A variety of different hosts including plants, algae, fungi and yeast are being investigated as means for commercial PUFA production. Genetic engineering has demonstrated that the natural abilities of some hosts (even those natively limited to LA and ALA fatty acid production) can be substantially altered to result in high-level production of various long-chain ω-3/ω-6 PUFAs. Whether this is the result of natural abilities or recombinant technology, production of arachidonic acid (ARA; 20:4 ω-6), eicosapentaenoic acid (EPA; 20:5 ω-3) and docosahexaenoic acid (DHA; 22:6 (ω-3) may all require expression of a Δ5 desaturase.
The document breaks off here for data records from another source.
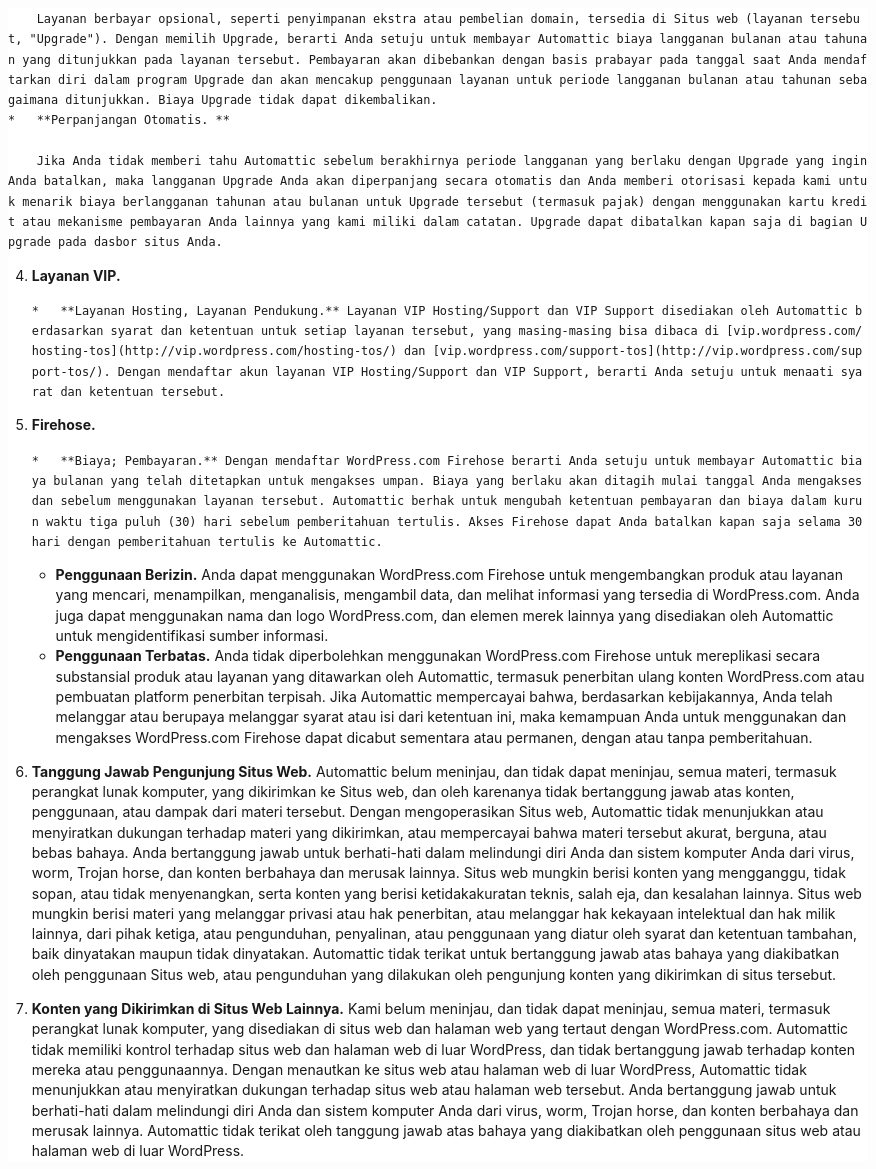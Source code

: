         Layanan berbayar opsional, seperti penyimpanan ekstra atau pembelian domain, tersedia di Situs web (layanan tersebut, "Upgrade"). Dengan memilih Upgrade, berarti Anda setuju untuk membayar Automattic biaya langganan bulanan atau tahunan yang ditunjukkan pada layanan tersebut. Pembayaran akan dibebankan dengan basis prabayar pada tanggal saat Anda mendaftarkan diri dalam program Upgrade dan akan mencakup penggunaan layanan untuk periode langganan bulanan atau tahunan sebagaimana ditunjukkan. Biaya Upgrade tidak dapat dikembalikan.
    *   **Perpanjangan Otomatis. **

        Jika Anda tidak memberi tahu Automattic sebelum berakhirnya periode langganan yang berlaku dengan Upgrade yang ingin Anda batalkan, maka langganan Upgrade Anda akan diperpanjang secara otomatis dan Anda memberi otorisasi kepada kami untuk menarik biaya berlangganan tahunan atau bulanan untuk Upgrade tersebut (termasuk pajak) dengan menggunakan kartu kredit atau mekanisme pembayaran Anda lainnya yang kami miliki dalam catatan. Upgrade dapat dibatalkan kapan saja di bagian Upgrade pada dasbor situs Anda.

4.  **Layanan VIP.**

        *   **Layanan Hosting, Layanan Pendukung.** Layanan VIP Hosting/Support dan VIP Support disediakan oleh Automattic berdasarkan syarat dan ketentuan untuk setiap layanan tersebut, yang masing-masing bisa dibaca di [vip.wordpress.com/hosting-tos](http://vip.wordpress.com/hosting-tos/) dan [vip.wordpress.com/support-tos](http://vip.wordpress.com/support-tos/). Dengan mendaftar akun layanan VIP Hosting/Support dan VIP Support, berarti Anda setuju untuk menaati syarat dan ketentuan tersebut.

5.  **Firehose.**

        *   **Biaya; Pembayaran.** Dengan mendaftar WordPress.com Firehose berarti Anda setuju untuk membayar Automattic biaya bulanan yang telah ditetapkan untuk mengakses umpan. Biaya yang berlaku akan ditagih mulai tanggal Anda mengakses dan sebelum menggunakan layanan tersebut. Automattic berhak untuk mengubah ketentuan pembayaran dan biaya dalam kurun waktu tiga puluh (30) hari sebelum pemberitahuan tertulis. Akses Firehose dapat Anda batalkan kapan saja selama 30 hari dengan pemberitahuan tertulis ke Automattic.
    *   **Penggunaan Berizin.** Anda dapat menggunakan WordPress.com Firehose untuk mengembangkan produk atau layanan yang mencari, menampilkan, menganalisis, mengambil data, dan melihat informasi yang tersedia di WordPress.com. Anda juga dapat menggunakan nama dan logo WordPress.com, dan elemen merek lainnya yang disediakan oleh Automattic untuk mengidentifikasi sumber informasi.
    *   **Penggunaan Terbatas.** Anda tidak diperbolehkan menggunakan WordPress.com Firehose untuk mereplikasi secara substansial produk atau layanan yang ditawarkan oleh Automattic, termasuk penerbitan ulang konten WordPress.com atau pembuatan platform penerbitan terpisah. Jika Automattic mempercayai bahwa, berdasarkan kebijakannya, Anda telah melanggar atau berupaya melanggar syarat atau isi dari ketentuan ini, maka kemampuan Anda untuk menggunakan dan mengakses WordPress.com Firehose dapat dicabut sementara atau permanen, dengan atau tanpa pemberitahuan.

6.  **Tanggung Jawab Pengunjung Situs Web.** Automattic belum meninjau, dan tidak dapat meninjau, semua materi, termasuk perangkat lunak komputer, yang dikirimkan ke Situs web, dan oleh karenanya tidak bertanggung jawab atas konten, penggunaan, atau dampak dari materi tersebut. Dengan mengoperasikan Situs web, Automattic tidak menunjukkan atau menyiratkan dukungan terhadap materi yang dikirimkan, atau mempercayai bahwa materi tersebut akurat, berguna, atau bebas bahaya. Anda bertanggung jawab untuk berhati-hati dalam melindungi diri Anda dan sistem komputer Anda dari virus, worm, Trojan horse, dan konten berbahaya dan merusak lainnya. Situs web mungkin berisi konten yang mengganggu, tidak sopan, atau tidak menyenangkan, serta konten yang berisi ketidakakuratan teknis, salah eja, dan kesalahan lainnya. Situs web mungkin berisi materi yang melanggar privasi atau hak penerbitan, atau melanggar hak kekayaan intelektual dan hak milik lainnya, dari pihak ketiga, atau pengunduhan, penyalinan, atau penggunaan yang diatur oleh syarat dan ketentuan tambahan, baik dinyatakan maupun tidak dinyatakan. Automattic tidak terikat untuk bertanggung jawab atas bahaya yang diakibatkan oleh penggunaan Situs web, atau pengunduhan yang dilakukan oleh pengunjung konten yang dikirimkan di situs tersebut.
7.  **Konten yang Dikirimkan di Situs Web Lainnya.** Kami belum meninjau, dan tidak dapat meninjau, semua materi, termasuk perangkat lunak komputer, yang disediakan di situs web dan halaman web yang tertaut dengan WordPress.com. Automattic tidak memiliki kontrol terhadap situs web dan halaman web di luar WordPress, dan tidak bertanggung jawab terhadap konten mereka atau penggunaannya. Dengan menautkan ke situs web atau halaman web di luar WordPress, Automattic tidak menunjukkan atau menyiratkan dukungan terhadap situs web atau halaman web tersebut. Anda bertanggung jawab untuk berhati-hati dalam melindungi diri Anda dan sistem komputer Anda dari virus, worm, Trojan horse, dan konten berbahaya dan merusak lainnya. Automattic tidak terikat oleh tanggung jawab atas bahaya yang diakibatkan oleh penggunaan situs web atau halaman web di luar WordPress.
Most Δ5 desaturase enzymes identified so far have the primary ability to convert dihomo-γ-linolenic acid (DGLA; 20:3 (ω-6) to ARA, with secondary activity in converting eicosatetraenoic acid (ETA; 20:4 (0-3) to EPA (where DHA is subsequently synthesized from EPA following reaction with an additional C20/22 elongase and a Δ4 desaturase). The Δ5 desaturase has a role in both the Δ6 desaturase/Δ6 elongase pathway (which is predominantly found in algae, mosses, fungi, nematodes and humans and which is characterized by the production of γ-linoleic acid (GLA; 18:3 (ω-6) and/or stearidonic acid (STA; 18:4 (ω-3)) and the Δ9 elongase/Δ8 desaturase pathway (which operates in some organisms, such as euglenoid species and which is characterized by the production of eicosadienoic acid (EDA; 20:2 ω-6) and/or eicosatrienoic acid (ETrA; 20:3 (ω-3)) (FIG. 1).
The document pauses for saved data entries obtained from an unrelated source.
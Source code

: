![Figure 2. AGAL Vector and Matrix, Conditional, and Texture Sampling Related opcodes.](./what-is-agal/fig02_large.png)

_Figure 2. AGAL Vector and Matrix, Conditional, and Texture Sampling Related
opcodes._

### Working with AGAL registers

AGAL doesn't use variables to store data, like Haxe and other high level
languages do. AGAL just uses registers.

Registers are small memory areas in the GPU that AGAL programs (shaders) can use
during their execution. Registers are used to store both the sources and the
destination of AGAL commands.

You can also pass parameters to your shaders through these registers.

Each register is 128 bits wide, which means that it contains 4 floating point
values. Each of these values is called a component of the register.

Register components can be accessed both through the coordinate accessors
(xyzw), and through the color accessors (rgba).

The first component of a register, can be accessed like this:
Based on the role Δ5 desaturase enzymes play in the synthesis of e.g., ARA, EPA and DHA, there has been considerable effort to identify and characterize these enzymes from various sources. As such, numerous Δ5 desaturases have been disclosed in both the open literature (e.g., GenBank Accession No. AF199596, No. AF226273, No. AF320509, No. AB072976, No. AF489588, No. AJ510244, No. AF419297, No. AF07879, No. AF067654 and No. AB022097) and the patent literature (e.g., U.S. Pat. Nos. 5,972,664 and 6,075,183), see also, commonly owned, co-pending 60/801,172, disclosing amino acid and nucleic acid sequences for a Δ5 desaturase enzyme from Euglena gracilis, and No. 60/915,733, disclosing amino acid and nucleic acid sequences for a Δ5 desaturase enzyme from Euglena anabaena. 
Despite the disclosures cited above, it was desirable for the Applicants herein to identify and isolate additional genes encoding Δ5 desaturases that would be suitable for heterologous expression in a variety of host organisms for use in the production of ω-3/ω-6 fatty acids.
Applicants have solved the stated problem by isolating a gene encoding Δ5 desaturase from Peridinium sp. CCMP626.